Edwin L. Shuman Award for Creative Nonfiction Essay

Binary star systems die fantastic deaths. Most planetary nebulae hold, as their nuclei, a binary star system that has shared so much energy it busts outwards, throwing gases into space, becoming some of the most beautiful interstellar bodies. Some binary star systems are bigger, they are closer, they burn hotter. One star sends the other more gas and they explode with more force. When a binary system dies, it can explode into a supernova.

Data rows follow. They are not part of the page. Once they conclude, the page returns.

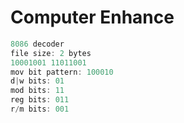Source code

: # Computer Enhance

```c
8086 decoder
file size: 2 bytes
10001001 11011001
mov bit pattern: 100010
d|w bits: 01
mod bits: 11
reg bits: 011
r/m bits: 001
```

If you have seen a marriage die you will know they can end in many ways. Some of them fizzle out, slowly, shrinking until they are white dwarfs. Some of them end with one star circling the other so fast and so unsteadily it spins completely away, flying into an unknown part of the galaxy. Sometimes the smaller star will be completely consumed by the larger star. Sometimes they will both explode, a brilliant supernova in a black sky.

A binary star system is in an impermanent state. The stars cannot circle each other forever. Vultures cannot stay in the air forever.

These are laws of physics that make sense to me. And so it made sense, for a while, or at least in the dim orange light from the Volvo’s dashboard, that these laws might extend to humans whose lives have come to circle each other. That try as we might to keep ourselves in the air, to continue in our spirals around each other, there is always a force to pull our dances, finally, resolutely, to an ending.